Spreadsheet-RL-4B is the RL-trained 4B spreadsheet agent checkpoint from **Spreadsheet-RL: Advancing Large Language Model Agents on Realistic Spreadsheet Tasks via Reinforcement Learning**. It starts from [`Qwen/Qwen3-4B-Thinking-2507`](https://huggingface.co/Qwen/Qwen3-4B-Thinking-2507) and is post-trained with outcome-based reinforcement learning in Spreadsheet Gym, a multi-turn Microsoft Excel environment with spreadsheet-native tools, sandboxed code execution, and Excel-based recalculation rewards.

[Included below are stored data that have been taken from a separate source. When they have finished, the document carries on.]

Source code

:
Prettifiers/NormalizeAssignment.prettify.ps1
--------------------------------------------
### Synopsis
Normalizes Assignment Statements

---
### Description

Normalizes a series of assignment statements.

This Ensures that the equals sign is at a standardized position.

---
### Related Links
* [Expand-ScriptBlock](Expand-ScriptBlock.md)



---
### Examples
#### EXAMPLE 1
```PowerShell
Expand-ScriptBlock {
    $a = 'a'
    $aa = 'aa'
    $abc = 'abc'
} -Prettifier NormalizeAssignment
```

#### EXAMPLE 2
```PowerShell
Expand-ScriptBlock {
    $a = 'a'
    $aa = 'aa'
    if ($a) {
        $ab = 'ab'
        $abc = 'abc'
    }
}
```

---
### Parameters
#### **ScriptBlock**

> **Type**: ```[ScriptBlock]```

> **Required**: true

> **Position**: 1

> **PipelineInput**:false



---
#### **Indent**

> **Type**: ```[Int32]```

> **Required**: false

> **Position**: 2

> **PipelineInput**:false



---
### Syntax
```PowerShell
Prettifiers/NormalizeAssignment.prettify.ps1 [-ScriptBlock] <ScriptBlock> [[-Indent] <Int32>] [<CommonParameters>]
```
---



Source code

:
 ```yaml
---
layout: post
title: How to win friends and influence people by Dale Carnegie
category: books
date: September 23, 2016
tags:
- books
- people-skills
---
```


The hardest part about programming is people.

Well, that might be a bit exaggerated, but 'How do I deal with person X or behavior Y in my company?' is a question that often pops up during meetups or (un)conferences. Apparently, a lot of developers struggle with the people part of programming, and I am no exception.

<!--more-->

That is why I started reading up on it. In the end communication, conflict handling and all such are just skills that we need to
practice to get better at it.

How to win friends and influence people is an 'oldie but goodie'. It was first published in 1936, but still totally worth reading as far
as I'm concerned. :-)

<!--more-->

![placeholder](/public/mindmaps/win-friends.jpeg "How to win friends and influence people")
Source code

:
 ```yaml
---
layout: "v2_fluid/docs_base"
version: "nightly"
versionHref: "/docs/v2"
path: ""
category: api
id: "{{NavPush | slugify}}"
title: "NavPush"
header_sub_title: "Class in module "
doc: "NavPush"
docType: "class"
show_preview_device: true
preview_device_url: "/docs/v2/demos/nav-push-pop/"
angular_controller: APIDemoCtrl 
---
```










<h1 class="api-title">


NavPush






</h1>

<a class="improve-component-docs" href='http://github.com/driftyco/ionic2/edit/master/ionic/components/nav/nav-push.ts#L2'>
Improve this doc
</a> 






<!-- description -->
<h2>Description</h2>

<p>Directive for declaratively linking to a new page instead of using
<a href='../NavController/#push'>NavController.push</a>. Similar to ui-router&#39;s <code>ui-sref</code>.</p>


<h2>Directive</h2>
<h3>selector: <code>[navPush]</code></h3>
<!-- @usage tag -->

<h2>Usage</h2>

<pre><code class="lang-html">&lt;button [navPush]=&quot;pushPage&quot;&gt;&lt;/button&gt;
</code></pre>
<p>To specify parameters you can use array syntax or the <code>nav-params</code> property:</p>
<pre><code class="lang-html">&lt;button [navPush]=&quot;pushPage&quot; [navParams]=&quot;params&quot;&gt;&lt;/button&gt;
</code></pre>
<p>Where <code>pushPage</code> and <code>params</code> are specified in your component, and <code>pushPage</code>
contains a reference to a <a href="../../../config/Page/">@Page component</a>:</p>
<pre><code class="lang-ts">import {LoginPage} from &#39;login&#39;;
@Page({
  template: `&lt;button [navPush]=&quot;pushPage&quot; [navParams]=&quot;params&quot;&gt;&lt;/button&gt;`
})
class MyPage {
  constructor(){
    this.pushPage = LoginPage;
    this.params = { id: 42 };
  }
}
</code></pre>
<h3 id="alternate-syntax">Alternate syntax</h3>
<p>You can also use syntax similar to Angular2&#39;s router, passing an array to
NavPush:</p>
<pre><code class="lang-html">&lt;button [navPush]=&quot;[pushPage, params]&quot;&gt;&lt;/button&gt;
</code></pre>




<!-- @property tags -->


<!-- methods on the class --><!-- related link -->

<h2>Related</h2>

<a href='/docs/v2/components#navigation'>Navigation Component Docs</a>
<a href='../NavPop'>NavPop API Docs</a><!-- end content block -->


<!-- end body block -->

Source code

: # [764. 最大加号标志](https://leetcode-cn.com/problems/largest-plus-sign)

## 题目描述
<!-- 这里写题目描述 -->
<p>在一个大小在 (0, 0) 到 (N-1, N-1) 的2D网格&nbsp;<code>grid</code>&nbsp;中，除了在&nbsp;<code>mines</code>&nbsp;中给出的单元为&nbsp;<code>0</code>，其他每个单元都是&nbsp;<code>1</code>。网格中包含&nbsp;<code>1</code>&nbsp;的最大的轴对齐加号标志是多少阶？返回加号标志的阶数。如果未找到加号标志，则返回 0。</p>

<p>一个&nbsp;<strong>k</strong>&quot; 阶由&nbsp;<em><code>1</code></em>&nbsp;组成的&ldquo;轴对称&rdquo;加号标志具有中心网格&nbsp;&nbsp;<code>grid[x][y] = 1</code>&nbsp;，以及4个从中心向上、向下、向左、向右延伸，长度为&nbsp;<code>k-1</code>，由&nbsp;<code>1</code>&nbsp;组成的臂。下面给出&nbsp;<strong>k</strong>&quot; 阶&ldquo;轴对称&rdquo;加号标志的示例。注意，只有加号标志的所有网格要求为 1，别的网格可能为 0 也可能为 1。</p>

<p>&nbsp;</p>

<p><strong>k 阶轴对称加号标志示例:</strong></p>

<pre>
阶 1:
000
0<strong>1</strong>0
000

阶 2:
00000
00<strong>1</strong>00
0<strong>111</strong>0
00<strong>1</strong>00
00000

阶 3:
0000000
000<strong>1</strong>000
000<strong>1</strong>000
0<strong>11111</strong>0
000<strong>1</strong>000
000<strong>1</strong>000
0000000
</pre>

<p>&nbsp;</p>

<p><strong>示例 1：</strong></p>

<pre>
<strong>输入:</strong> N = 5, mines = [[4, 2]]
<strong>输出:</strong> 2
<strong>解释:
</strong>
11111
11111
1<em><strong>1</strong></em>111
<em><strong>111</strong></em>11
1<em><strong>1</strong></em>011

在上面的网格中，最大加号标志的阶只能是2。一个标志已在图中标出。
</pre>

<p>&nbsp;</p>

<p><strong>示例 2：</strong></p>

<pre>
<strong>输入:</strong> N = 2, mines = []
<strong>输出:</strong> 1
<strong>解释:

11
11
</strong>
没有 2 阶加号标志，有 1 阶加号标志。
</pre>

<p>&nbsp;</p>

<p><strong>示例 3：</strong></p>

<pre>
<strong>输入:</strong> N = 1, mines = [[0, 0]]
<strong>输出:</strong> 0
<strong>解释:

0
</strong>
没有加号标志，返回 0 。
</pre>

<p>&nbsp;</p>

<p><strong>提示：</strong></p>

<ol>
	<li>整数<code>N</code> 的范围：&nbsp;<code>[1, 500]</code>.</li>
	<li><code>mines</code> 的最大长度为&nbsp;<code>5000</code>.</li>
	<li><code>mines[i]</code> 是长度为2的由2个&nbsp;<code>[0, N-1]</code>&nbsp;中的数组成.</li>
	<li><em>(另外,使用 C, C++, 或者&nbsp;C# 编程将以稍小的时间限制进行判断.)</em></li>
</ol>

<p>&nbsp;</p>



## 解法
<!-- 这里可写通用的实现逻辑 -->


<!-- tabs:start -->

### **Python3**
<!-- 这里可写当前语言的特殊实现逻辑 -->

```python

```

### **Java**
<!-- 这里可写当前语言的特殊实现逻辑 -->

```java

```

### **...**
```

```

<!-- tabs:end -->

This checkpoint is intended to be used with the Spreadsheet-RL agent harness and tool environment. Loading it as a plain chat model can be useful for inspection, but it will not reproduce the paper results without Spreadsheet Gym, the tool set, and the reward/evaluation pipeline.

## News

- 2026-05-23: Released the Spreadsheet-RL-4B model checkpoint on Hugging Face at [`Spreadsheet-RL/Spreadsheet-RL-4B`](https://huggingface.co/Spreadsheet-RL/Spreadsheet-RL-4B).

## Model Details

| Field | Value |
| --- | --- |
| Base model | [`Qwen/Qwen3-4B-Thinking-2507`](https://huggingface.co/Qwen/Qwen3-4B-Thinking-2507) |
| Training method | GRPO with outcome-based rewards |
| Environment | Spreadsheet Gym with Microsoft Excel 365, spreadsheet-native tools, SandboxFusion code execution, and async Excel recalculation/reward service |
| Training data | Spreadsheet-RL training split: 5,928 filtered ExcelForum tasks |
| Evaluation | SpreadsheetBench and Domain-Spreadsheet |
| License | Apache-2.0, following the base model license |

## Training Configuration

For full details, please see the paper. The released 4B run uses:

| Hyperparameter | Value |
| --- | --- |
| Algorithm | GRPO; KL-regularized against a frozen reference model |
| Training steps | 60 |
| Prompt/response limits | 4,096 / 27,648 tokens |
| Rollout sampling | temperature 0.6; top-p 0.95; top-k 20 |
| Batching | 64 prompts/step; 16 rollouts/prompt; 1,024 rollouts/step |
| Multi-turn caps | max assistant turns 20; max user turns 20; max tool-response length 8,192 |
| Optimizer | AdamW; learning rate 1e-6; weight decay 0.01; betas (0.9, 0.999); grad clip 1.0 |
| KL loss | low-var KL; coefficient 0.001 |
| Actor update batching | mini-batch 32; dynamic batch sizing enabled |
| Hardware | 1 node x 4 NVIDIA H100 GPUs |
| Training time | about 40 hours wall-clock for the 4B run |

## Results

Spreadsheet-RL improves the same 4B base model through spreadsheet-native interaction design, comprehensive tool access, and RL post-training.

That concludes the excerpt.